## BRIEF
Would you please return the data below verbatim, without its pictures?

## RECORDS FOR THIS TASK
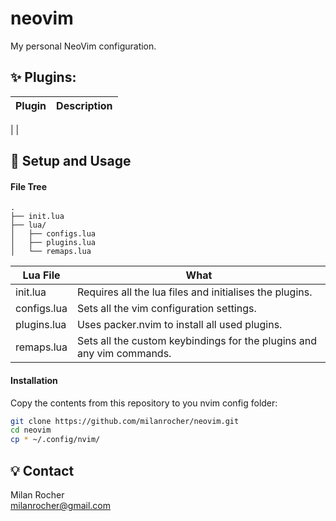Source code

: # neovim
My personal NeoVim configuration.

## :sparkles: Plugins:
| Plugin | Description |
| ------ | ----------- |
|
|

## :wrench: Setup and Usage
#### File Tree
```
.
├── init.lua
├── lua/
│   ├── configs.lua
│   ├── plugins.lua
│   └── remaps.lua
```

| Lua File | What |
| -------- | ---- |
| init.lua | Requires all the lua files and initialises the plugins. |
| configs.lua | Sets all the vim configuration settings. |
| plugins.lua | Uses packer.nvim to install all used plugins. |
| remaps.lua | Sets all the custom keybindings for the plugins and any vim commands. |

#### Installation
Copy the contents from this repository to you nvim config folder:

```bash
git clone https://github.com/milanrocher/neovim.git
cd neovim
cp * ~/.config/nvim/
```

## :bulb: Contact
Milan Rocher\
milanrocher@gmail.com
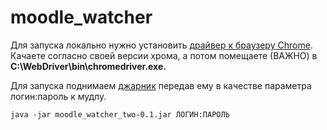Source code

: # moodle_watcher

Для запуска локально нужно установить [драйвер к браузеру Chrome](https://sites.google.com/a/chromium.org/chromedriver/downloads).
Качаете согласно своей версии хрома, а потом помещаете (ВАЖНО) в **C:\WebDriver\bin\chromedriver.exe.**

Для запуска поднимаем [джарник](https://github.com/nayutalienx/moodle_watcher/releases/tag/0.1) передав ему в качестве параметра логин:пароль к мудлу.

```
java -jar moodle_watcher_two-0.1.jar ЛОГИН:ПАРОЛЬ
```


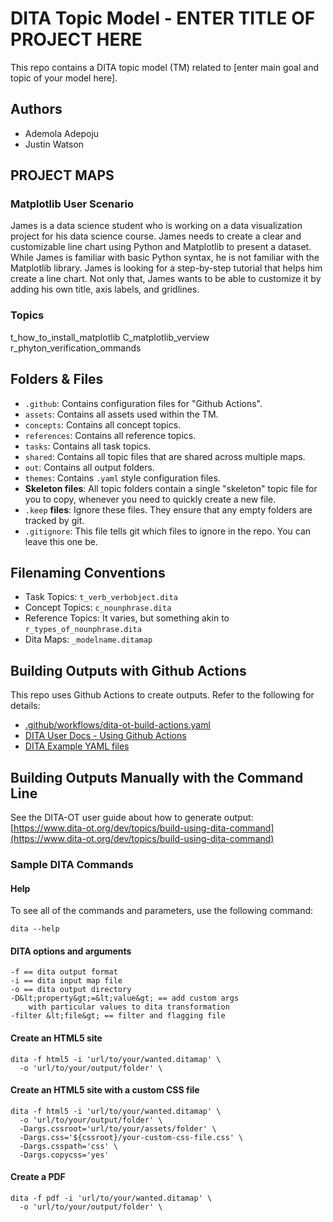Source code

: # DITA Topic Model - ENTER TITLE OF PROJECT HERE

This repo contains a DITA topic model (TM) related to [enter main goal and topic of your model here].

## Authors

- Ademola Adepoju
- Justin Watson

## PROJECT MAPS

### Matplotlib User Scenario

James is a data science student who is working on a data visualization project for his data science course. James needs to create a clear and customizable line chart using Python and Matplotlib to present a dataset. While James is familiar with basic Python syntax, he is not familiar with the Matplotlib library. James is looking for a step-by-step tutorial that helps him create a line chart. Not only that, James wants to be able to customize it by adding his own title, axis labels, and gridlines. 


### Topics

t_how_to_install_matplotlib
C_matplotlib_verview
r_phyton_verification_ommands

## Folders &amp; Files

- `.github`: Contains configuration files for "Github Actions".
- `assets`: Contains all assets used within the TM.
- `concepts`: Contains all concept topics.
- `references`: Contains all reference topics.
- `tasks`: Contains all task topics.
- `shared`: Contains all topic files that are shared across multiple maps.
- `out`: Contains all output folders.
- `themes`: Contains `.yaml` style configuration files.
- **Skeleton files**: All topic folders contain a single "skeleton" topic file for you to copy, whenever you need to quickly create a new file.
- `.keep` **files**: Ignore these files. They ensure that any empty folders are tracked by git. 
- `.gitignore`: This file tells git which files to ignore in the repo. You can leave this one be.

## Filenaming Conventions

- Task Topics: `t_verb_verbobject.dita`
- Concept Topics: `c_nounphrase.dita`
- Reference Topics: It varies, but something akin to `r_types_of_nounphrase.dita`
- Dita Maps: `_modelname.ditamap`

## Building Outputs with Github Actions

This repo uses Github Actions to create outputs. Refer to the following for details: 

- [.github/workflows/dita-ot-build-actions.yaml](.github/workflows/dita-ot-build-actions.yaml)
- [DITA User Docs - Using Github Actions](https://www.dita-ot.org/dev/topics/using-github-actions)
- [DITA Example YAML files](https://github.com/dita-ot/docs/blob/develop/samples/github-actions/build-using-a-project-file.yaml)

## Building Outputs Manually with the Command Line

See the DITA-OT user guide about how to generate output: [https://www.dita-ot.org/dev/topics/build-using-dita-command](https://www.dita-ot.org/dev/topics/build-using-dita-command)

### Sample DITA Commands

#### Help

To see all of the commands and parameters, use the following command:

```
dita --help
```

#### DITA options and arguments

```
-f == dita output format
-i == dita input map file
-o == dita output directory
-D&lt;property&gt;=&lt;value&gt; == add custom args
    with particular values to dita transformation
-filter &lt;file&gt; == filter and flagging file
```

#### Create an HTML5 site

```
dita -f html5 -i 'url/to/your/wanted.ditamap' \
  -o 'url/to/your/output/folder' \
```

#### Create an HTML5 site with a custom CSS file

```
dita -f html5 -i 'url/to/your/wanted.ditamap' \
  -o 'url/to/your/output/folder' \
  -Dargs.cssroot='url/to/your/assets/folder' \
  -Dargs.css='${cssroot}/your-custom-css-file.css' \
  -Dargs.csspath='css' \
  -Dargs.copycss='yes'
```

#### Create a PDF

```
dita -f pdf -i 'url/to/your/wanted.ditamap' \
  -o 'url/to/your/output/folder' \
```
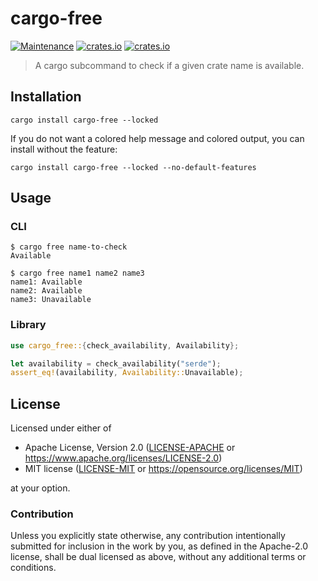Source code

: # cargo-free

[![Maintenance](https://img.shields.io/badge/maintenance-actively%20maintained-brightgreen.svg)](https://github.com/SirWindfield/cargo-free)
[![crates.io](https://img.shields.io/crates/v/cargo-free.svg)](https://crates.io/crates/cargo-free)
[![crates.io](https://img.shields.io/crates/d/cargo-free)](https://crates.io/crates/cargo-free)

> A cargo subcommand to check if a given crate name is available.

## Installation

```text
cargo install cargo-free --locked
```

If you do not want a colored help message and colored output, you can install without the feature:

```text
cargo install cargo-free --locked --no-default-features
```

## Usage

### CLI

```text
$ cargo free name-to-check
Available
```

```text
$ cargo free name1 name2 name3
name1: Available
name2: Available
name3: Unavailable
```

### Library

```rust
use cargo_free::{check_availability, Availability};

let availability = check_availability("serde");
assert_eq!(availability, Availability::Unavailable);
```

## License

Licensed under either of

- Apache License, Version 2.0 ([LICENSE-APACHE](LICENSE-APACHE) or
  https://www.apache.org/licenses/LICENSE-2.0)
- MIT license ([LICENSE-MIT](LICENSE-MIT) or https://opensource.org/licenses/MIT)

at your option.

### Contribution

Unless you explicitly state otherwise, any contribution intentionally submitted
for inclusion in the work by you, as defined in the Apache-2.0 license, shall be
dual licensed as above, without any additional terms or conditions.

## EXERCISE SOLUTION
Source code

: # neovim
My personal NeoVim configuration.

## :sparkles: Plugins:
| Plugin | Description |
| ------ | ----------- |
|
|

## :wrench: Setup and Usage
#### File Tree
```
.
├── init.lua
├── lua/
│   ├── configs.lua
│   ├── plugins.lua
│   └── remaps.lua
```

| Lua File | What |
| -------- | ---- |
| init.lua | Requires all the lua files and initialises the plugins. |
| configs.lua | Sets all the vim configuration settings. |
| plugins.lua | Uses packer.nvim to install all used plugins. |
| remaps.lua | Sets all the custom keybindings for the plugins and any vim commands. |

#### Installation
Copy the contents from this repository to you nvim config folder:

```bash
git clone https://github.com/milanrocher/neovim.git
cd neovim
cp * ~/.config/nvim/
```

## :bulb: Contact
Milan Rocher\
milanrocher@gmail.com
Source code

: # moodle_watcher

Для запуска локально нужно установить [драйвер к браузеру Chrome](https://sites.google.com/a/chromium.org/chromedriver/downloads).
Качаете согласно своей версии хрома, а потом помещаете (ВАЖНО) в **C:\WebDriver\bin\chromedriver.exe.**

Для запуска поднимаем [джарник](https://github.com/nayutalienx/moodle_watcher/releases/tag/0.1) передав ему в качестве параметра логин:пароль к мудлу.

```
java -jar moodle_watcher_two-0.1.jar ЛОГИН:ПАРОЛЬ
```


Source code

: # DITA Topic Model - ENTER TITLE OF PROJECT HERE

This repo contains a DITA topic model (TM) related to [enter main goal and topic of your model here].

## Authors

- Ademola Adepoju
- Justin Watson

## PROJECT MAPS

### Matplotlib User Scenario

James is a data science student who is working on a data visualization project for his data science course. James needs to create a clear and customizable line chart using Python and Matplotlib to present a dataset. While James is familiar with basic Python syntax, he is not familiar with the Matplotlib library. James is looking for a step-by-step tutorial that helps him create a line chart. Not only that, James wants to be able to customize it by adding his own title, axis labels, and gridlines. 


### Topics

t_how_to_install_matplotlib
C_matplotlib_verview
r_phyton_verification_ommands

## Folders &amp; Files

- `.github`: Contains configuration files for "Github Actions".
- `assets`: Contains all assets used within the TM.
- `concepts`: Contains all concept topics.
- `references`: Contains all reference topics.
- `tasks`: Contains all task topics.
- `shared`: Contains all topic files that are shared across multiple maps.
- `out`: Contains all output folders.
- `themes`: Contains `.yaml` style configuration files.
- **Skeleton files**: All topic folders contain a single "skeleton" topic file for you to copy, whenever you need to quickly create a new file.
- `.keep` **files**: Ignore these files. They ensure that any empty folders are tracked by git. 
- `.gitignore`: This file tells git which files to ignore in the repo. You can leave this one be.

## Filenaming Conventions

- Task Topics: `t_verb_verbobject.dita`
- Concept Topics: `c_nounphrase.dita`
- Reference Topics: It varies, but something akin to `r_types_of_nounphrase.dita`
- Dita Maps: `_modelname.ditamap`

## Building Outputs with Github Actions

This repo uses Github Actions to create outputs. Refer to the following for details: 

- [.github/workflows/dita-ot-build-actions.yaml](.github/workflows/dita-ot-build-actions.yaml)
- [DITA User Docs - Using Github Actions](https://www.dita-ot.org/dev/topics/using-github-actions)
- [DITA Example YAML files](https://github.com/dita-ot/docs/blob/develop/samples/github-actions/build-using-a-project-file.yaml)

## Building Outputs Manually with the Command Line

See the DITA-OT user guide about how to generate output: [https://www.dita-ot.org/dev/topics/build-using-dita-command](https://www.dita-ot.org/dev/topics/build-using-dita-command)

### Sample DITA Commands

#### Help

To see all of the commands and parameters, use the following command:

```
dita --help
```

#### DITA options and arguments

```
-f == dita output format
-i == dita input map file
-o == dita output directory
-D&lt;property&gt;=&lt;value&gt; == add custom args
    with particular values to dita transformation
-filter &lt;file&gt; == filter and flagging file
```

#### Create an HTML5 site

```
dita -f html5 -i 'url/to/your/wanted.ditamap' \
  -o 'url/to/your/output/folder' \
```

#### Create an HTML5 site with a custom CSS file

```
dita -f html5 -i 'url/to/your/wanted.ditamap' \
  -o 'url/to/your/output/folder' \
  -Dargs.cssroot='url/to/your/assets/folder' \
  -Dargs.css='${cssroot}/your-custom-css-file.css' \
  -Dargs.csspath='css' \
  -Dargs.copycss='yes'
```

#### Create a PDF

```
dita -f pdf -i 'url/to/your/wanted.ditamap' \
  -o 'url/to/your/output/folder' \
```
Source code

: # cargo-free

[![Maintenance](https://img.shields.io/badge/maintenance-actively%20maintained-brightgreen.svg)](https://github.com/SirWindfield/cargo-free)
[![crates.io](https://img.shields.io/crates/v/cargo-free.svg)](https://crates.io/crates/cargo-free)
[![crates.io](https://img.shields.io/crates/d/cargo-free)](https://crates.io/crates/cargo-free)

> A cargo subcommand to check if a given crate name is available.

## Installation

```text
cargo install cargo-free --locked
```

If you do not want a colored help message and colored output, you can install without the feature:

```text
cargo install cargo-free --locked --no-default-features
```

## Usage

### CLI

```text
$ cargo free name-to-check
Available
```

```text
$ cargo free name1 name2 name3
name1: Available
name2: Available
name3: Unavailable
```

### Library

```rust
use cargo_free::{check_availability, Availability};

let availability = check_availability("serde");
assert_eq!(availability, Availability::Unavailable);
```

## License

Licensed under either of

- Apache License, Version 2.0 ([LICENSE-APACHE](LICENSE-APACHE) or
  https://www.apache.org/licenses/LICENSE-2.0)
- MIT license ([LICENSE-MIT](LICENSE-MIT) or https://opensource.org/licenses/MIT)

at your option.

### Contribution

Unless you explicitly state otherwise, any contribution intentionally submitted
for inclusion in the work by you, as defined in the Apache-2.0 license, shall be
dual licensed as above, without any additional terms or conditions.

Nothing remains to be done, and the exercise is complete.